As shown in FIG. 2 and FIG. 3 , in this implementation, a chamber wall of the inner chamber 110 of the gas injector 100 is provided with a plurality of protrusion structures. In this way, these protrusion structures can be used to increase a surface area of the chamber wall. Through the foregoing design, the present disclosure can increase an expansion space of a membrane layer formed on the chamber wall. In this way, during the formation of a membrane layer (for example, a membrane layer made of silicon oxide, aluminum oxide, zirconium oxide, or polycrystalline silicon) on the inner wall of the gas sprayer, a membrane is unevenly formed on the inner wall based on the protrusion structure, such that the stress is released and penetration between the membrane layer and the chamber wall can be reduced, thereby reducing etching damage to the chamber wall. In addition, the protrusion structure can increase strength of the chamber wall and increase a force bearing capability of the chamber wall, such that the chamber wall is not easily damaged. Further, the protrusion structure can increase an area of an inner surface of the chamber wall, expand an adhesion space of the membrane layer, reduce peeling of the membrane layer caused by stress release due to temperature changes, and alleviate generation of an exfoliation, thereby increasing a service life of the gas injector. Moreover, through the design of the protrusion structure, the present disclosure can further reduce maintenance costs, improve a yield, and reduce product scrap loss.
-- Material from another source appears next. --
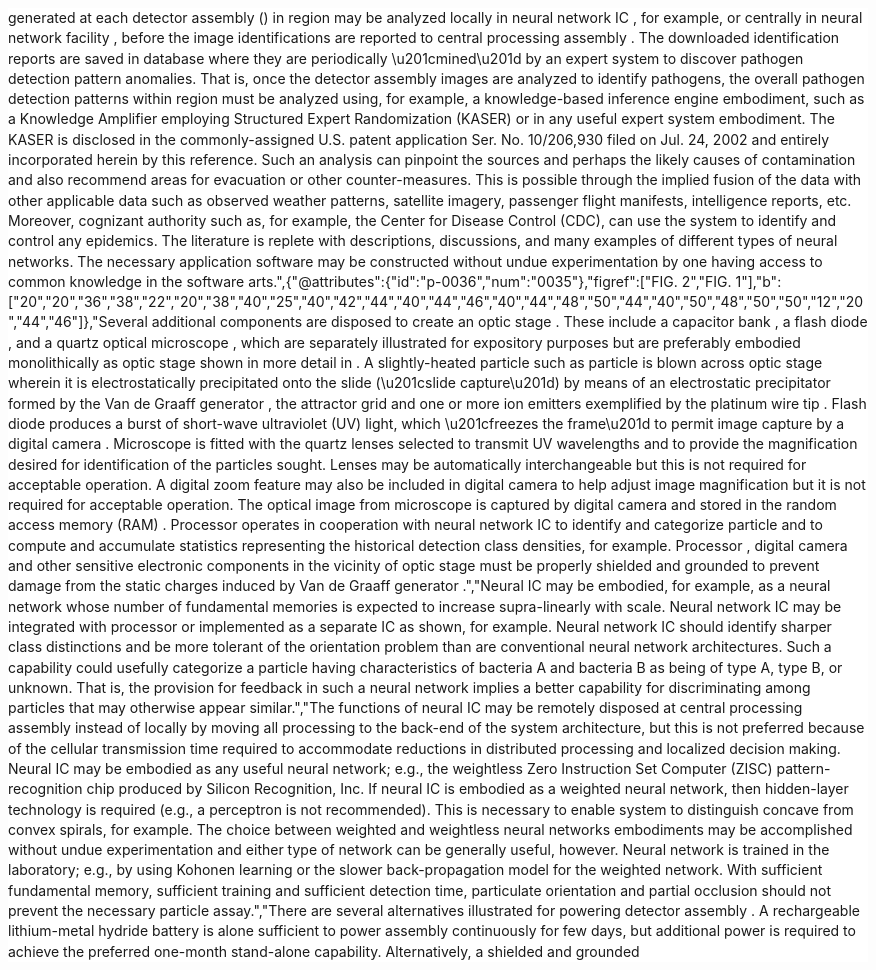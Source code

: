 generated at each detector assembly () in region  may be analyzed locally in neural network IC , for example, or centrally in neural network facility , before the image identifications are reported to central processing assembly . The downloaded identification reports are saved in database  where they are periodically \u201cmined\u201d by an expert system  to discover pathogen detection pattern anomalies. That is, once the detector assembly images are analyzed to identify pathogens, the overall pathogen detection patterns within region  must be analyzed using, for example, a knowledge-based inference engine embodiment, such as a Knowledge Amplifier employing Structured Expert Randomization (KASER) or in any useful expert system embodiment. The KASER is disclosed in the commonly-assigned U.S. patent application Ser. No. 10\/206,930 filed on Jul. 24, 2002 and entirely incorporated herein by this reference. Such an analysis can pinpoint the sources and perhaps the likely causes of contamination and also recommend areas for evacuation or other counter-measures. This is possible through the implied fusion of the data with other applicable data such as observed weather patterns, satellite imagery, passenger flight manifests, intelligence reports, etc. Moreover, cognizant authority such as, for example, the Center for Disease Control (CDC), can use the system to identify and control any epidemics. The literature is replete with descriptions, discussions, and many examples of different types of neural networks. The necessary application software may be constructed without undue experimentation by one having access to common knowledge in the software arts.",{"@attributes":{"id":"p-0036","num":"0035"},"figref":["FIG. 2","FIG. 1"],"b":["20","20","36","38","22","20","38","40","25","40","42","44","40","44","46","40","44","48","50","44","40","50","48","50","50","12","20","44","46"]},"Several additional components are disposed to create an optic stage . These include a capacitor bank , a flash diode , and a quartz optical microscope , which are separately illustrated for expository purposes but are preferably embodied monolithically as optic stage  shown in more detail in . A slightly-heated particle such as particle  is blown across optic stage  wherein it is electrostatically precipitated onto the slide  (\u201cslide capture\u201d) by means of an electrostatic precipitator formed by the Van de Graaff generator , the attractor grid  and one or more ion emitters exemplified by the platinum wire tip . Flash diode  produces a burst of short-wave ultraviolet (UV) light, which \u201cfreezes the frame\u201d to permit image capture by a digital camera . Microscope  is fitted with the quartz lenses  selected to transmit UV wavelengths and to provide the magnification desired for identification of the particles sought. Lenses  may be automatically interchangeable but this is not required for acceptable operation. A digital zoom feature may also be included in digital camera  to help adjust image magnification but it is not required for acceptable operation. The optical image from microscope  is captured by digital camera  and stored in the random access memory (RAM) . Processor  operates in cooperation with neural network IC  to identify and categorize particle  and to compute and accumulate statistics representing the historical detection class densities, for example. Processor , digital camera  and other sensitive electronic components in the vicinity of optic stage  must be properly shielded and grounded to prevent damage from the static charges induced by Van de Graaff generator .","Neural IC  may be embodied, for example, as a neural network whose number of fundamental memories is expected to increase supra-linearly with scale. Neural network IC  may be integrated with processor  or implemented as a separate IC as shown, for example. Neural network IC  should identify sharper class distinctions and be more tolerant of the orientation problem than are conventional neural network architectures. Such a capability could usefully categorize a particle having characteristics of bacteria A and bacteria B as being of type A, type B, or unknown. That is, the provision for feedback in such a neural network implies a better capability for discriminating among particles that may otherwise appear similar.","The functions of neural IC  may be remotely disposed at central processing assembly  instead of locally by moving all processing to the back-end of the system architecture, but this is not preferred because of the cellular transmission time required to accommodate reductions in distributed processing and localized decision making. Neural IC  may be embodied as any useful neural network; e.g., the weightless Zero Instruction Set Computer (ZISC) pattern-recognition chip produced by Silicon Recognition, Inc. If neural IC  is embodied as a weighted neural network, then hidden-layer technology is required (e.g., a perceptron is not recommended). This is necessary to enable system  to distinguish concave from convex spirals, for example. The choice between weighted and weightless neural networks embodiments may be accomplished without undue experimentation and either type of network can be generally useful, however. Neural network  is trained in the laboratory; e.g., by using Kohonen learning or the slower back-propagation model for the weighted network. With sufficient fundamental memory, sufficient training and sufficient detection time, particulate orientation and partial occlusion should not prevent the necessary particle assay.","There are several alternatives illustrated for powering detector assembly . A rechargeable lithium-metal hydride battery  is alone sufficient to power assembly  continuously for few days, but additional power is required to achieve the preferred one-month stand-alone capability. Alternatively, a shielded and grounded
Optionally, in this implementation, an end surface of the protrusion structure 111 may be in an arc shape. In this way, when a membrane layer is formed on the end surface of the protrusion structure 111, a force generated by heating and expansion of the inner surface of the membrane layer is decomposed. Therefore, a capability of the inner surface of the membrane layer formed on the protrusion structure 111 to withstand pressure is greatly increased compared with that of a flat end surface. In other implementations, the end surface of the protrusion structure 111 may alternatively be flat, which is not limited to this implementation.
Optionally, as shown in FIG. 2 to FIG. 4 , in this implementation, the plurality of protrusion structures 111 may be substantially arranged in an array on the chamber wall. Through the design, the present disclosure can further increase a surface area of the chamber wall, thereby further increasing an expansion space of the membrane layer formed on the chamber wall.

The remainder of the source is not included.